Updates
February 14, 2022

On January 26, 2022, the Securities and Exchange Commission (the “SEC”) approved a proposal to amend Form Private Fund (“Form PF”) to (i) require additional reporting from advisers to large hedge funds and private equity funds, (ii) lower the threshold for reporting for large private equity fund advisers, and (iii) revise the reporting requirements for large liquidity fund advisers.  The proposed amendments would fundamentally alter the nature of Form PF, changing it from a quarterly or annual filing made in connection with a regular compliance cycle to a current report that needs to be quickly refiled on the occurrence of certain events.  It also potentially changes how the SEC would use Form PF, which historically was a tool to collect information about an industry and identify systemic risks, but could instead be used as a mechanism for the Divisions of Examinations and Enforcement to quickly mobilize in response to events that may raise red flags.
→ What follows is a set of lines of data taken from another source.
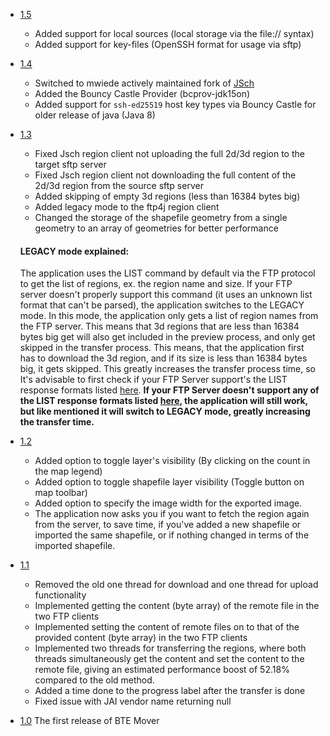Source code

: - [1.5](https://github.com/DavixDevelop/bte-mover/releases/tag/v1.5)
    - Added support for local sources (local storage via the file:// syntax)
    - Added support for key-files (OpenSSH format for usage via sftp)
- [1.4](https://github.com/DavixDevelop/bte-mover/releases/tag/v1.4)
    - Switched to mwiede actively maintained fork of [JSch](https://github.com/mwiede/jsch)
    - Added the Bouncy Castle Provider (bcprov-jdk15on)
    - Added support for `ssh-ed25519` host key types via Bouncy Castle for older release of java (Java 8)
- [1.3](https://github.com/DavixDevelop/bte-mover/releases/tag/v1.3)
    - Fixed Jsch region client not uploading the full 2d/3d region to the target sftp server
    - Fixed Jsch region client not downloading the full content of the 2d/3d region from the source sftp server
    - Added skipping of empty 3d regions (less than 16384 bytes big)
    - Added legacy mode to the ftp4j region client
    - Changed the storage of the shapefile geometry from a single geometry to an array of geometries for better performance

    #### LEGACY mode explained:
    The application uses the LIST command by default via the FTP protocol to get the list of regions, ex. the region name and size. If your FTP server doesn't properly support this command (it uses an unknown list format that can't be parsed), the application switches to the LEGACY mode. In this mode, the application only gets a list of region names from the FTP server. This means that 3d regions that are less than 16384 bytes big get will also get included in the preview process, and only get skipped in the transfer process. This means, that the application first has to download the 3d region, and if its size is less than 16384 bytes big, it gets skipped. This greatly increases the transfer process time, so It's advisable to first check if your FTP Server support's the LIST response formats listed [here](http://www.sauronsoftware.it/projects/ftp4j/manual.php#12). **If your FTP Server doesn't support any of the LIST response formats listed [here](http://www.sauronsoftware.it/projects/ftp4j/manual.php#12), the application will still work, but like mentioned it will switch to LEGACY mode, greatly increasing the transfer time.**
    

- [1.2](https://github.com/DavixDevelop/bte-mover/releases/tag/v1.2)
    - Added option to toggle layer's visibility (By clicking on the count in the map legend)
    - Added option to toggle shapefile layer visibility (Toggle button on map toolbar)
    - Added option to specify the image width for the exported image.
    - The application now asks you if you want to fetch the region again from the server, to save time, if you've added a new shapefile or imported the same shapefile, or if nothing changed in terms of the imported shapefile.
- [1.1](https://github.com/DavixDevelop/bte-mover/releases/tag/v1.1)
    - Removed the old one thread for download and one thread for upload functionality
    - Implemented getting the content (byte array) of the remote file in the two FTP clients
    - Implemented setting the content of remote files on to that of the provided content (byte array) in the two FTP clients
    - Implemented two threads for transferring the regions, where both threads simultaneously get the content and set the content to the remote file, giving an estimated performance boost of 52.18% compared to the old method.
    - Added a time done to the progress label after the transfer is done
    - Fixed issue with JAI vendor name returning null
- [1.0](https://github.com/DavixDevelop/bte-mover/releases/tag/v1.0) The first release of BTE Mover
Form PF is a confidential form required by the SEC from certain private investment fund advisers that mandates reporting regulatory assets under management so that the SEC and the Financial Stability Oversight Council (the “FSOC”), an organization established under the Dodd-Frank Act, can monitor risks to the U.S. financial system. Since Form PF’s institution in 2012, SEC-registered private investment fund advisers with at least $150 million in assets under management (“AUM”) are required to periodically file Form PF.
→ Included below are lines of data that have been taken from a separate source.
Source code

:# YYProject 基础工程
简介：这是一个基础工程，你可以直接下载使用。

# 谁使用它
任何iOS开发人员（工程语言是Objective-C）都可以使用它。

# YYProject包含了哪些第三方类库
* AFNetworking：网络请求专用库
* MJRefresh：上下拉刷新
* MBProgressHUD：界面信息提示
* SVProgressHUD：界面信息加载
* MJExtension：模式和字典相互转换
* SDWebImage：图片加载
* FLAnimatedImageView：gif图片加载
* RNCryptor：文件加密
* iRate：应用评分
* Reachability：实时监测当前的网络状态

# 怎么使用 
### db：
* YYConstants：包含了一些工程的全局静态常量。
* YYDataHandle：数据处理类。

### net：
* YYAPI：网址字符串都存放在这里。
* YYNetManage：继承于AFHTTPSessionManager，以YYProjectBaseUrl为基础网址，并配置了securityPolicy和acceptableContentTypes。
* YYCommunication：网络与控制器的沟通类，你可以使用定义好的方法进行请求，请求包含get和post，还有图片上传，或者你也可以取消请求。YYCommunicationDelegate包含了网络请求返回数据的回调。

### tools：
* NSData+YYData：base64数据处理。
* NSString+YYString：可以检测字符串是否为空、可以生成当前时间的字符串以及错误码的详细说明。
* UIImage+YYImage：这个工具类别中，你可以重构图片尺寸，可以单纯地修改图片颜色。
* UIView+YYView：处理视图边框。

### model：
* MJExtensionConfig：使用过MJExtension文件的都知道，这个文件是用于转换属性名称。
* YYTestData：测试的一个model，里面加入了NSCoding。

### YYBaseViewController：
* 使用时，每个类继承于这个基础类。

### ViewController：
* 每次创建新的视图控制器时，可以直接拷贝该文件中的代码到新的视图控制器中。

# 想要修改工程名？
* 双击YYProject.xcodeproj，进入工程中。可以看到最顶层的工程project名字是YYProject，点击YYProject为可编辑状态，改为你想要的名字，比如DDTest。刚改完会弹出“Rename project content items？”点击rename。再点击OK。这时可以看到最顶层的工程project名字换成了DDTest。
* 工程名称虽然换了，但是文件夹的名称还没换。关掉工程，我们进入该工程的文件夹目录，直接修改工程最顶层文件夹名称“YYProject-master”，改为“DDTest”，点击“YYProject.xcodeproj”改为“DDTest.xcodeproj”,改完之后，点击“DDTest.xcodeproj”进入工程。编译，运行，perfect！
  • Accelerated Schedule for Events Requiring Reporting. The proposed amendments would add additional reporting for large hedge fund advisers and advisers to private equity funds upon the occurrence of certain key events that cause funds to face significant stress, could result in investor harm or create systematic risk.  Under the proposed amendments, a current report would be required within only one business day of the key event.  
    • Hedge Funds. For large hedge fund advisers, key events requiring accelerated reporting include: (1) extraordinary investment losses, certain margin events, counterparty defaults, (2) material changes in prime broker relationships, changes in unencumbered cash, (3) operations events and (4) certain events associated with redemptions.
    • Private Equity Funds. For advisers to private equity funds, key events requiring accelerated reporting include (1) the execution of a GP-led secondary transaction, (2) implementation of a general partner or limited partner clawback, (3) removal of a fund’s general partner, (4) termination of a fund’s investment period or (5) termination of a fund.
  • Reduction in Large Private Equity Adviser Threshold. Additionally, the proposed amendments to Form PF would decrease the threshold for reporting as a large private equity adviser from $2 billion in private equity fund assets under management to $1.5 billion.  The decreased threshold would allow the SEC and the FSOC to require reporting from a similar proportion of the US private equity industry as when Form PF was first introduced in 2012.   
  • Expansion of Required Reporting. Reporting requirements from large private equity fund advisers would also be expanded to include more information regarding fund strategies, use of leverage and portfolio company financings, controlled portfolio companies (“CPCs”) and CPC borrowings, fund investments in different levels of a single portfolio company’s capital structure and portfolio company restructurings or recapitalizations.
  • Conformity with Public Reporting Requirements. Finally, the proposed amendments would require large liquidity fund advisers to report substantially the same information as Form N-MFP (a public reporting form that the SEC has also proposed to amend) to create a complete picture of short-term financing markets.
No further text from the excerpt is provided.